Instead, I decided to offer you something completely different: a chance to apply the same consistency and discipline to carving out time just to “be” rather than to “do.”
Research shows breaks are essential to improving our moods, overall well-being, and performance capacity. It also suggests that creativity depends on something most of us are hesitant to do: daydream.
It turns out our brains operate in two modes: “focused,” when we’re doing creative work, learning something new, or working on our most important tasks, and “diffused,” when we’re relaxed, taking a walk, or daydreaming. Studies have shown that activity increases in many regions of our brain when we let our minds wander, allowing us to solve our most difficult problems while we daydream.

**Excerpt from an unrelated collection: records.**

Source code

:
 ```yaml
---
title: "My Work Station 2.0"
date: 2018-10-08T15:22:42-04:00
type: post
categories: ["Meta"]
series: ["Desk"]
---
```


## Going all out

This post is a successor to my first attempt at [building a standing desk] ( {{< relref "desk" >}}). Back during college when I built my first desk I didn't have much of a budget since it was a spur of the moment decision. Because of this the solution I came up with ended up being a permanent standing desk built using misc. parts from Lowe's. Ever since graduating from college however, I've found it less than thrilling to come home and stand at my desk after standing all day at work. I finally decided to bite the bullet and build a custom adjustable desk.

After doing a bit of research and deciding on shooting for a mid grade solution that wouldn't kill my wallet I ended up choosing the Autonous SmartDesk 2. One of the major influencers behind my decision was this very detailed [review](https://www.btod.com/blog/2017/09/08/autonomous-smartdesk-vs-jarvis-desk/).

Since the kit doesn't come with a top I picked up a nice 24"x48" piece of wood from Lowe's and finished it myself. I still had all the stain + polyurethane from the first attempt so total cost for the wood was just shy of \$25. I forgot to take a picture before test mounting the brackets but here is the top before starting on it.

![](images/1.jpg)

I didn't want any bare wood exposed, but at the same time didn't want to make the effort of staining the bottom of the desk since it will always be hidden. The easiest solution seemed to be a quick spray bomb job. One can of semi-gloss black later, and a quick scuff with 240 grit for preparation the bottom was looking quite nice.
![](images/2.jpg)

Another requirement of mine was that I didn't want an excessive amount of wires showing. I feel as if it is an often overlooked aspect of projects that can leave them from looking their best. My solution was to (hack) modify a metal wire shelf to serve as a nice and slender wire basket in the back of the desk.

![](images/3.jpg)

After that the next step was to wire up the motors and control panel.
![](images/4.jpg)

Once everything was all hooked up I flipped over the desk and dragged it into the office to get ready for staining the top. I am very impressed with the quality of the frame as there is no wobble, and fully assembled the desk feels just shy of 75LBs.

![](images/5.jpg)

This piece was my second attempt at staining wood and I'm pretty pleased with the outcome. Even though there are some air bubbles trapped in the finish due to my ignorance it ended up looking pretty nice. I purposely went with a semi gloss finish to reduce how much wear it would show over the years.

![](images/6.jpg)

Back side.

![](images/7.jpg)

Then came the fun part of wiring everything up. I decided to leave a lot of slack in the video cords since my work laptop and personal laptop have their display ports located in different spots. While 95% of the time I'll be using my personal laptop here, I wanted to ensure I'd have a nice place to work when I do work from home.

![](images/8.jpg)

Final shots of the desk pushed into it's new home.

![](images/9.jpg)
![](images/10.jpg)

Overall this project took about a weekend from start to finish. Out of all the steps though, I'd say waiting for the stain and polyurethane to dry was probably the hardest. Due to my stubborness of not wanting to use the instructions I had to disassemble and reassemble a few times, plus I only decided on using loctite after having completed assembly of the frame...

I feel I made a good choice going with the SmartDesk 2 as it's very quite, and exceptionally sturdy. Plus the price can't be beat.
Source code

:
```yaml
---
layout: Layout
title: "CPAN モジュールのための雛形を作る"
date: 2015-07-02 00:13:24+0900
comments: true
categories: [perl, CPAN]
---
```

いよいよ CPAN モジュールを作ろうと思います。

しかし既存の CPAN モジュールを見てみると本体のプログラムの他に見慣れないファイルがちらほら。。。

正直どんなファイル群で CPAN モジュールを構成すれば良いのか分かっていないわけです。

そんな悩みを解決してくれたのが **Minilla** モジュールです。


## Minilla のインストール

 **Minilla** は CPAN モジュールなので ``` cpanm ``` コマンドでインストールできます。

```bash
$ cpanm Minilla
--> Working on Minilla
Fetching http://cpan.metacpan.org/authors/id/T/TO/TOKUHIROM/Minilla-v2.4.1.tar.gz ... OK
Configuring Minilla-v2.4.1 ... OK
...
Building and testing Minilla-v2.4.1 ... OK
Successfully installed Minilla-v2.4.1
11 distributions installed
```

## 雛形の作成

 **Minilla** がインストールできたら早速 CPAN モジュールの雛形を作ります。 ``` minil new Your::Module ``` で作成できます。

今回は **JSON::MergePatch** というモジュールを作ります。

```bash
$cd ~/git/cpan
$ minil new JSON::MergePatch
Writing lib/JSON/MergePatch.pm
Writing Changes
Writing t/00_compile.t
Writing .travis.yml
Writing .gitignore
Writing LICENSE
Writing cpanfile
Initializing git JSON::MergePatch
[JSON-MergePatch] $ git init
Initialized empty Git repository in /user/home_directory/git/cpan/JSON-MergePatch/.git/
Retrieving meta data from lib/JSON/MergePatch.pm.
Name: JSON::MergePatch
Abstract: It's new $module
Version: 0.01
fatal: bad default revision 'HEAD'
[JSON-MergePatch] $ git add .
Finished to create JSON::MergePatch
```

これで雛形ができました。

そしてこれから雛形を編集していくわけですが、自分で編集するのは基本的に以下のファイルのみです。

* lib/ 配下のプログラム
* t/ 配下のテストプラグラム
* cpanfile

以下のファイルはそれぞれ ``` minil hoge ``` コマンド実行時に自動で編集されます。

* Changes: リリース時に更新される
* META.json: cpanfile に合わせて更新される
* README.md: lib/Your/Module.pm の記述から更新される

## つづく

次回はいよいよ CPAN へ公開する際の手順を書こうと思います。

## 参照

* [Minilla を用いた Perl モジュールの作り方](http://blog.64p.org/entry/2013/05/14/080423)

This may be why insights tend to happen when we’re not focused on our problems but rather when we’re doing something unrelated, like taking a shower or walking your dog.
But for those insights to occur, they need room to appear. And that can only happen when you give yourself the time and space to think, feel, and experience; here’s how:
First, conduct a time and activity audit.
Do you know how you spend your time? Most of us move mindlessly through our days, putting out fires, attending meetings, and responding to requests rather than carving out time to do the deep work of thinking that can help propel us forward. Use your awareness to observe your current patterns and track your time. This can be as simple as jotting down on a notepad your activities and time spent doing them or as elaborate as color-coding your calendar on your phone. (And yes, I do the latter. Don’t judge — I’m a highly visual person and it helps me see at a glance where I spent my time.) The method of time management isn’t as important as the results.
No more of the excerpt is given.